Each record here should be printed again exactly; please leave its pictures out.

Items listed in a dataset
==========

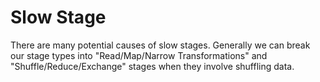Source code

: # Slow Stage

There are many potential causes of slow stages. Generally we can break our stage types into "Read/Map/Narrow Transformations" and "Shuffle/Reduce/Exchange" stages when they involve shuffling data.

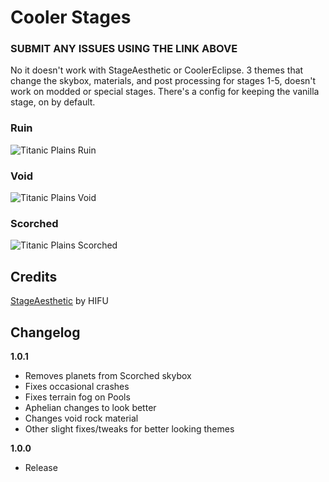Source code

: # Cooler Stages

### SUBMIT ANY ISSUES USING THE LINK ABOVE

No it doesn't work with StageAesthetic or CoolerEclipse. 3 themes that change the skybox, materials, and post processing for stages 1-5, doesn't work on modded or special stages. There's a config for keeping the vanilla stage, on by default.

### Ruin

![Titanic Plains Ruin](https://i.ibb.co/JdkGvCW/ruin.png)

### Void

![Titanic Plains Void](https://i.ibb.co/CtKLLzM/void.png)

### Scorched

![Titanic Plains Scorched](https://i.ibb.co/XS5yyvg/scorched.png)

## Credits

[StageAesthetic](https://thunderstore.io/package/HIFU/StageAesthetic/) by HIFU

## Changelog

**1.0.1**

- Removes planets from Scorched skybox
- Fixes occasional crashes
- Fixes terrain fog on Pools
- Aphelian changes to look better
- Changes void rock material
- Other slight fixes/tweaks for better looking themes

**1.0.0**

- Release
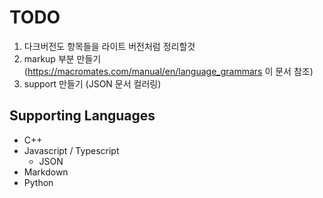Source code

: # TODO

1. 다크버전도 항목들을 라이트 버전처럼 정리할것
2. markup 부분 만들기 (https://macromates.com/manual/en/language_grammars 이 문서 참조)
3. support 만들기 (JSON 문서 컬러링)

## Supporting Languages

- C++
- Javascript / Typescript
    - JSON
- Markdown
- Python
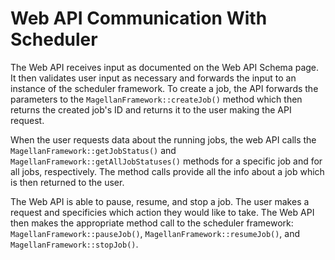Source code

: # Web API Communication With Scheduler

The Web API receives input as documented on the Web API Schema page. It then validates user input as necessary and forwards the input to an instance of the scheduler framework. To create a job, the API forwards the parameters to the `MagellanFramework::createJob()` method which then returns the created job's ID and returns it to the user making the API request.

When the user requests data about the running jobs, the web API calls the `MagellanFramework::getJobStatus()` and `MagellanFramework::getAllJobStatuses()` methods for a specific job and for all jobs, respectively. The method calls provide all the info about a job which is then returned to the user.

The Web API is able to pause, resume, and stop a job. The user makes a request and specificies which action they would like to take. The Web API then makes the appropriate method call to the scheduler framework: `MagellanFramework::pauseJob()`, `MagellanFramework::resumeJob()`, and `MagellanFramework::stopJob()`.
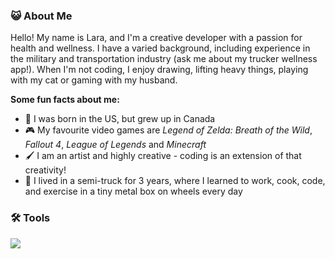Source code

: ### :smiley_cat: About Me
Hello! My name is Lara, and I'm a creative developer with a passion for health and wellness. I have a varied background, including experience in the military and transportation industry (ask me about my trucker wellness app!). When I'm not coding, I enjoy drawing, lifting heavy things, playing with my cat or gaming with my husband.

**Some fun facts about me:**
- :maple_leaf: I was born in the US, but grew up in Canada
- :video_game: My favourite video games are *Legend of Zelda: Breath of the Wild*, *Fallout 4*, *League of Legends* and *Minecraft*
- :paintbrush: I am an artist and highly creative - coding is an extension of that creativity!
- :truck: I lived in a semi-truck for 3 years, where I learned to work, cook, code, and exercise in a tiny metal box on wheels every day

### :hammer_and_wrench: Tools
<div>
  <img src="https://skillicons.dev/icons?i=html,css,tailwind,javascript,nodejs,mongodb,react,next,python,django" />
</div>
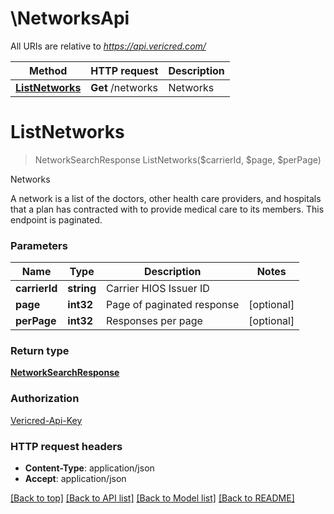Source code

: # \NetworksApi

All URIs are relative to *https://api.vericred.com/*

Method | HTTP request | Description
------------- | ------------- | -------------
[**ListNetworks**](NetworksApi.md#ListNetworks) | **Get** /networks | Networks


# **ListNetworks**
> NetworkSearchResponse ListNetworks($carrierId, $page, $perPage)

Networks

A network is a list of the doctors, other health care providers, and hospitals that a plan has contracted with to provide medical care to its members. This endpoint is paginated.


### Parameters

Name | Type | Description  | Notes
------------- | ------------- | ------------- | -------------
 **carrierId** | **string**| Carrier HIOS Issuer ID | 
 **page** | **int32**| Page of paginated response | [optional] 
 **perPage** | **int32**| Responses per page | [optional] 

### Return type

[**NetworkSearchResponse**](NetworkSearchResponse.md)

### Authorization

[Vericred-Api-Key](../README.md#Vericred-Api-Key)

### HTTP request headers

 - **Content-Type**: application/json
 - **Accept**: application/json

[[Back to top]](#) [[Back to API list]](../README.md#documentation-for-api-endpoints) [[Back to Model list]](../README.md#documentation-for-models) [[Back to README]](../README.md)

==========

> _Answer to the problem_
Source code

: # Slow Stage

There are many potential causes of slow stages. Generally we can break our stage types into "Read/Map/Narrow Transformations" and "Shuffle/Reduce/Exchange" stages when they involve shuffling data.

Source code

: # Cooler Stages

### SUBMIT ANY ISSUES USING THE LINK ABOVE

No it doesn't work with StageAesthetic or CoolerEclipse. 3 themes that change the skybox, materials, and post processing for stages 1-5, doesn't work on modded or special stages. There's a config for keeping the vanilla stage, on by default.

### Ruin

![Titanic Plains Ruin](https://i.ibb.co/JdkGvCW/ruin.png)

### Void

![Titanic Plains Void](https://i.ibb.co/CtKLLzM/void.png)

### Scorched

![Titanic Plains Scorched](https://i.ibb.co/XS5yyvg/scorched.png)

## Credits

[StageAesthetic](https://thunderstore.io/package/HIFU/StageAesthetic/) by HIFU

## Changelog

**1.0.1**

- Removes planets from Scorched skybox
- Fixes occasional crashes
- Fixes terrain fog on Pools
- Aphelian changes to look better
- Changes void rock material
- Other slight fixes/tweaks for better looking themes

**1.0.0**

- Release
Source code

: # TODO

1. 다크버전도 항목들을 라이트 버전처럼 정리할것
2. markup 부분 만들기 (https://macromates.com/manual/en/language_grammars 이 문서 참조)
3. support 만들기 (JSON 문서 컬러링)

## Supporting Languages

- C++
- Javascript / Typescript
    - JSON
- Markdown
- Python
Source code

: # Web API Communication With Scheduler

The Web API receives input as documented on the Web API Schema page. It then validates user input as necessary and forwards the input to an instance of the scheduler framework. To create a job, the API forwards the parameters to the `MagellanFramework::createJob()` method which then returns the created job's ID and returns it to the user making the API request.

When the user requests data about the running jobs, the web API calls the `MagellanFramework::getJobStatus()` and `MagellanFramework::getAllJobStatuses()` methods for a specific job and for all jobs, respectively. The method calls provide all the info about a job which is then returned to the user.

The Web API is able to pause, resume, and stop a job. The user makes a request and specificies which action they would like to take. The Web API then makes the appropriate method call to the scheduler framework: `MagellanFramework::pauseJob()`, `MagellanFramework::resumeJob()`, and `MagellanFramework::stopJob()`.
Source code

: ### :smiley_cat: About Me
Hello! My name is Lara, and I'm a creative developer with a passion for health and wellness. I have a varied background, including experience in the military and transportation industry (ask me about my trucker wellness app!). When I'm not coding, I enjoy drawing, lifting heavy things, playing with my cat or gaming with my husband.

**Some fun facts about me:**
- :maple_leaf: I was born in the US, but grew up in Canada
- :video_game: My favourite video games are *Legend of Zelda: Breath of the Wild*, *Fallout 4*, *League of Legends* and *Minecraft*
- :paintbrush: I am an artist and highly creative - coding is an extension of that creativity!
- :truck: I lived in a semi-truck for 3 years, where I learned to work, cook, code, and exercise in a tiny metal box on wheels every day

### :hammer_and_wrench: Tools
<div>
  <img src="https://skillicons.dev/icons?i=html,css,tailwind,javascript,nodejs,mongodb,react,next,python,django" />
</div>
Source code

: # \NetworksApi

All URIs are relative to *https://api.vericred.com/*

Method | HTTP request | Description
------------- | ------------- | -------------
[**ListNetworks**](NetworksApi.md#ListNetworks) | **Get** /networks | Networks


# **ListNetworks**
> NetworkSearchResponse ListNetworks($carrierId, $page, $perPage)

Networks

A network is a list of the doctors, other health care providers, and hospitals that a plan has contracted with to provide medical care to its members. This endpoint is paginated.


### Parameters

Name | Type | Description  | Notes
------------- | ------------- | ------------- | -------------
 **carrierId** | **string**| Carrier HIOS Issuer ID | 
 **page** | **int32**| Page of paginated response | [optional] 
 **perPage** | **int32**| Responses per page | [optional] 

### Return type

[**NetworkSearchResponse**](NetworkSearchResponse.md)

### Authorization

[Vericred-Api-Key](../README.md#Vericred-Api-Key)

### HTTP request headers

 - **Content-Type**: application/json
 - **Accept**: application/json

[[Back to top]](#) [[Back to API list]](../README.md#documentation-for-api-endpoints) [[Back to Model list]](../README.md#documentation-for-models) [[Back to README]](../README.md)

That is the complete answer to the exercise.